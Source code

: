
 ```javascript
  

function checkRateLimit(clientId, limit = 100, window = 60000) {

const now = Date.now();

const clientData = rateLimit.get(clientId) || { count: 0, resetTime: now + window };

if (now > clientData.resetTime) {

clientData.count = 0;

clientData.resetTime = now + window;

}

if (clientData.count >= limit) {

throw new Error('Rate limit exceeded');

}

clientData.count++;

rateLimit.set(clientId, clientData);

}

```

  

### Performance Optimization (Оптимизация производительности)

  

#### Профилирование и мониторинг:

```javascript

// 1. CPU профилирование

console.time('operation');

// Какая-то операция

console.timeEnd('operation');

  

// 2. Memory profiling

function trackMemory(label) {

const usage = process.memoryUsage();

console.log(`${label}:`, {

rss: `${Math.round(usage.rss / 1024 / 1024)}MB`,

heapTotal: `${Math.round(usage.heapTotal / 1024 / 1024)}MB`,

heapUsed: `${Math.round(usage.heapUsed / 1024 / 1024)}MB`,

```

---

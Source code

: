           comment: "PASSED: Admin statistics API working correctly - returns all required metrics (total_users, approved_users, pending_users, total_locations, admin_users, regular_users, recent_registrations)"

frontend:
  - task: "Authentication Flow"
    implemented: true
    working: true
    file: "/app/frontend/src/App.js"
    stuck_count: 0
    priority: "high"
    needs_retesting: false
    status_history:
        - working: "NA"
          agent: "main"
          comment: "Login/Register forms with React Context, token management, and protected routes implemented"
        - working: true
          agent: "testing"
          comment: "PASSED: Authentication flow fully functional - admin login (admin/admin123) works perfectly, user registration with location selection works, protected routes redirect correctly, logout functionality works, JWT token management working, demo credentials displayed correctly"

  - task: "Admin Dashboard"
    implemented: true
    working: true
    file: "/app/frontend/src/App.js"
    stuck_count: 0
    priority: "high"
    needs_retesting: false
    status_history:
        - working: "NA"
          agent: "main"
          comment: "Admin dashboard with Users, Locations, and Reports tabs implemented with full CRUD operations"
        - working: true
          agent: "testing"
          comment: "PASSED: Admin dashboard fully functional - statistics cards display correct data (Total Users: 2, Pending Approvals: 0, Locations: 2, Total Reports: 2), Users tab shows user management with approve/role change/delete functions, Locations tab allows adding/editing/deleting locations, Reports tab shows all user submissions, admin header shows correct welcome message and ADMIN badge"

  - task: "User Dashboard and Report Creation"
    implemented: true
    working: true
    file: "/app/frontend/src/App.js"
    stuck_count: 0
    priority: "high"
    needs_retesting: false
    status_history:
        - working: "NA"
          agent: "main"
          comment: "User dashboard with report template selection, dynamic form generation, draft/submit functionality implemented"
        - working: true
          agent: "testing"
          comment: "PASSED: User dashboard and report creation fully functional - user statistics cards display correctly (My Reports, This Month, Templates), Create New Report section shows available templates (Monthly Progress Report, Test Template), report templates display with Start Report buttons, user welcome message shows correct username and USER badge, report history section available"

--

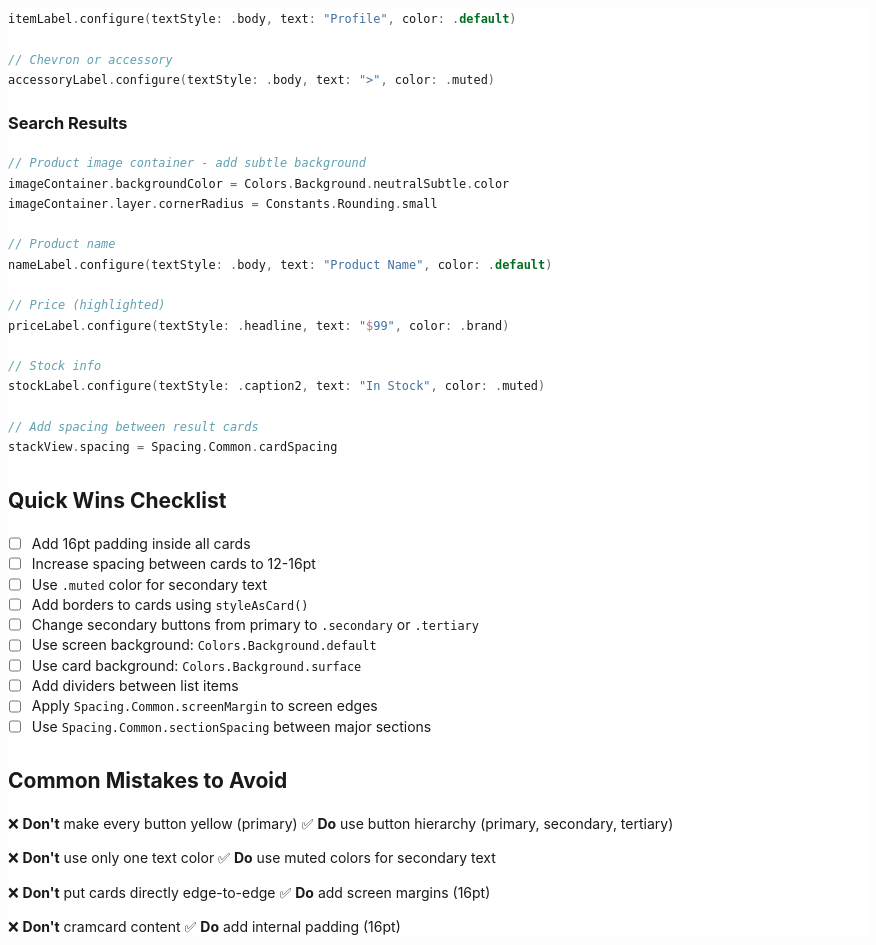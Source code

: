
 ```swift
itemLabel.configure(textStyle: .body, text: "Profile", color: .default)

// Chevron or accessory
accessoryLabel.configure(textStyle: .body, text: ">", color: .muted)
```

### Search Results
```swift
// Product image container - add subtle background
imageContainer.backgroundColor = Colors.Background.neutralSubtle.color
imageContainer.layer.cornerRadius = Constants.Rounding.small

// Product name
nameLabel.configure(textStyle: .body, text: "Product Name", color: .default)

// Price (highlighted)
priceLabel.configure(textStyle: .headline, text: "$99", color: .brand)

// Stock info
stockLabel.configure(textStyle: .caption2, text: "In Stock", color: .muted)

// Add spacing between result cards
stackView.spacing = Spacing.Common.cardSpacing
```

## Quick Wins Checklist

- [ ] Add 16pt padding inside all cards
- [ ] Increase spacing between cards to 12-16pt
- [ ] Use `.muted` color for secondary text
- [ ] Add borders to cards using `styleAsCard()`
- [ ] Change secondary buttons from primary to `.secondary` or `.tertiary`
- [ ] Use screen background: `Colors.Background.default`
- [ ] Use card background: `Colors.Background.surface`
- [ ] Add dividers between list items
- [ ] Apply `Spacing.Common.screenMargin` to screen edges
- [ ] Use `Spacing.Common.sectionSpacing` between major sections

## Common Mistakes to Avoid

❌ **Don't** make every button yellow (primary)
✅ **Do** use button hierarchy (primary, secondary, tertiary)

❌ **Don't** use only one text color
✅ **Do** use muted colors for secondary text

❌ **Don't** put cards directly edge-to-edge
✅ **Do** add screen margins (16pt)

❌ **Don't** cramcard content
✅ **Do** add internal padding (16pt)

PROBLEM DETAILS: Wherever the word "correctly" turns up in the records above, copy the line that holds it.

ANSWER BOX:
:           comment: "PASSED: Admin statistics API working correctly - returns all required metrics (total_users, approved_users, pending_users, total_locations, admin_users, regular_users, recent_registrations)"
          comment: "PASSED: Authentication flow fully functional - admin login (admin/admin123) works perfectly, user registration with location selection works, protected routes redirect correctly, logout functionality works, JWT token management working, demo credentials displayed correctly"
          comment: "PASSED: User dashboard and report creation fully functional - user statistics cards display correctly (My Reports, This Month, Templates), Create New Report section shows available templates (Monthly Progress Report, Test Template), report templates display with Start Report buttons, user welcome message shows correct username and USER badge, report history section available"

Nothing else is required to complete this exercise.